- To do -
Compute how many lines in the data below contain "ShipmentPackage"; answer only with that number.
-*-
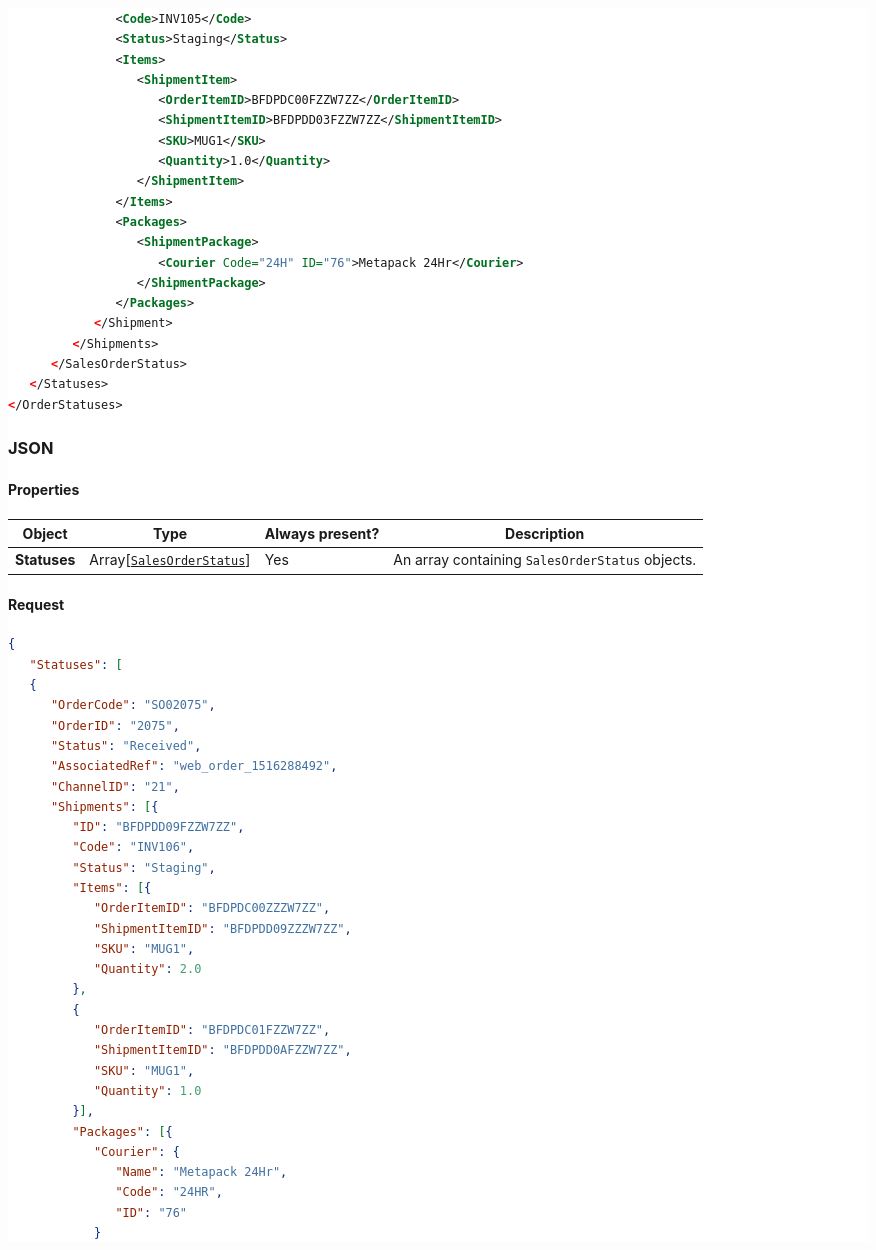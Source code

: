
 ```xml
               <Code>INV105</Code>
               <Status>Staging</Status>
               <Items>
                  <ShipmentItem>
                     <OrderItemID>BFDPDC00FZZW7ZZ</OrderItemID>
                     <ShipmentItemID>BFDPDD03FZZW7ZZ</ShipmentItemID>
                     <SKU>MUG1</SKU>
                     <Quantity>1.0</Quantity>
                  </ShipmentItem>
               </Items>
               <Packages>
                  <ShipmentPackage>
                     <Courier Code="24H" ID="76">Metapack 24Hr</Courier>
                  </ShipmentPackage>
               </Packages>
            </Shipment>
         </Shipments>
      </SalesOrderStatus>
   </Statuses>
</OrderStatuses>
```

### JSON

#### Properties

Object | Type | Always present? | Description
--- | --- | --- | ---
**Statuses** | Array[[``SalesOrderStatus``](#salesorderstatus)] | Yes | An array containing ``SalesOrderStatus`` objects.

#### Request

```json
{
   "Statuses": [
   {
      "OrderCode": "SO02075",
      "OrderID": "2075",
      "Status": "Received",
      "AssociatedRef": "web_order_1516288492",
      "ChannelID": "21",
      "Shipments": [{
         "ID": "BFDPDD09FZZW7ZZ",
         "Code": "INV106",
         "Status": "Staging",
         "Items": [{
            "OrderItemID": "BFDPDC00ZZZW7ZZ",
            "ShipmentItemID": "BFDPDD09ZZZW7ZZ",
            "SKU": "MUG1",
            "Quantity": 2.0
         },
         {
            "OrderItemID": "BFDPDC01FZZW7ZZ",
            "ShipmentItemID": "BFDPDD0AFZZW7ZZ",
            "SKU": "MUG1",
            "Quantity": 1.0
         }],
         "Packages": [{
            "Courier": {
               "Name": "Metapack 24Hr",
               "Code": "24HR",
               "ID": "76"
            }
```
-*-
- Expected answer -
2